Stored data entries ->
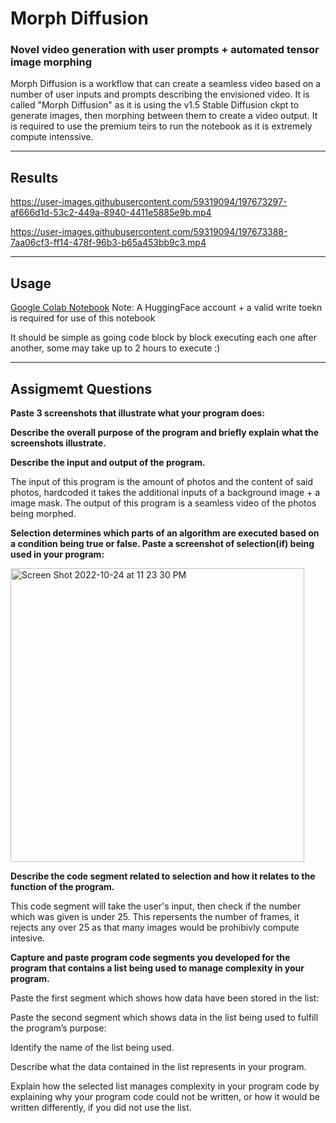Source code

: # Morph Diffusion

### Novel video generation with user prompts + automated tensor image morphing
Morph Diffusion is a workflow that can create a seamless video based on a number of user inputs and prompts describing the envisioned video. It is called "Morph Diffusion" as it is using the v1.5 Stable Diffusion ckpt to generate images, then morphing between them to create a video output. It is required to use the premium teirs to run the notebook as it is extremely compute intenssive. 

---

## Results

https://user-images.githubusercontent.com/59319094/197673297-af666d1d-53c2-449a-8940-4411e5885e9b.mp4

https://user-images.githubusercontent.com/59319094/197673388-7aa06cf3-ff14-478f-96b3-b65a453bb9c3.mp4

---

## Usage

[Google Colab Notebook](https://colab.research.google.com/github/ryan-huang1/morph-diffusion/blob/main/morph-diffusion.ipynb) Note: A HuggingFace account + a valid write toekn is required for use of this notebook

It should be simple as going code block by block executing each one after another, some may take up to 2 hours to execute :)

---

## Assigmemt Questions

**Paste 3 screenshots that illustrate what your program does:**

**Describe the overall purpose of the program and briefly explain what the screenshots illustrate.**

**Describe the input and output of the program.**

The input of this program is the amount of photos and the content of said photos, hardcoded it takes the additional inputs of a background image + a image mask. The output of this program is a seamless video of the photos being morphed.

**Selection determines which parts of an algorithm are executed based on a condition being true or false. Paste a screenshot of selection(if) being used in your program:**

<img width="470" alt="Screen Shot 2022-10-24 at 11 23 30 PM" src="https://user-images.githubusercontent.com/59319094/197675015-066805d2-fce3-4092-a338-14c92093fd94.png">

**Describe the code segment related to selection and how it relates to the function of the program.** 

This code segment will take the user's input, then check if the number which was given is under 25. This repersents the number of frames, it rejects any over 25 as that many images would be prohibivly compute intesive.

**Capture and paste program code segments you developed for the program that contains a list being used to manage complexity in your program.**

Paste the first segment which shows how data have been stored in the list:

Paste the second segment which shows data in the list being used to fulfill the program’s purpose:

Identify the name of the list being used.

Describe what the data contained in the list represents in your program.

Explain how the selected list manages complexity in your program code by explaining why your program code could not be written, or how it would be written differently, if you did not use the list.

Work instruction ->
Your output must match the records word for word, apart from the images, which are left out.

Solution to the problem ->
Source code

: # Morph Diffusion

### Novel video generation with user prompts + automated tensor image morphing
Morph Diffusion is a workflow that can create a seamless video based on a number of user inputs and prompts describing the envisioned video. It is called "Morph Diffusion" as it is using the v1.5 Stable Diffusion ckpt to generate images, then morphing between them to create a video output. It is required to use the premium teirs to run the notebook as it is extremely compute intenssive. 

---

## Results

https://user-images.githubusercontent.com/59319094/197673297-af666d1d-53c2-449a-8940-4411e5885e9b.mp4

https://user-images.githubusercontent.com/59319094/197673388-7aa06cf3-ff14-478f-96b3-b65a453bb9c3.mp4

---

## Usage

[Google Colab Notebook](https://colab.research.google.com/github/ryan-huang1/morph-diffusion/blob/main/morph-diffusion.ipynb) Note: A HuggingFace account + a valid write toekn is required for use of this notebook

It should be simple as going code block by block executing each one after another, some may take up to 2 hours to execute :)

---

## Assigmemt Questions

**Paste 3 screenshots that illustrate what your program does:**

**Describe the overall purpose of the program and briefly explain what the screenshots illustrate.**

**Describe the input and output of the program.**

The input of this program is the amount of photos and the content of said photos, hardcoded it takes the additional inputs of a background image + a image mask. The output of this program is a seamless video of the photos being morphed.

**Selection determines which parts of an algorithm are executed based on a condition being true or false. Paste a screenshot of selection(if) being used in your program:**

<img width="470" alt="Screen Shot 2022-10-24 at 11 23 30 PM" src="https://user-images.githubusercontent.com/59319094/197675015-066805d2-fce3-4092-a338-14c92093fd94.png">

**Describe the code segment related to selection and how it relates to the function of the program.** 

This code segment will take the user's input, then check if the number which was given is under 25. This repersents the number of frames, it rejects any over 25 as that many images would be prohibivly compute intesive.

**Capture and paste program code segments you developed for the program that contains a list being used to manage complexity in your program.**

Paste the first segment which shows how data have been stored in the list:

Paste the second segment which shows data in the list being used to fulfill the program’s purpose:

Identify the name of the list being used.

Describe what the data contained in the list represents in your program.

Explain how the selected list manages complexity in your program code by explaining why your program code could not be written, or how it would be written differently, if you did not use the list.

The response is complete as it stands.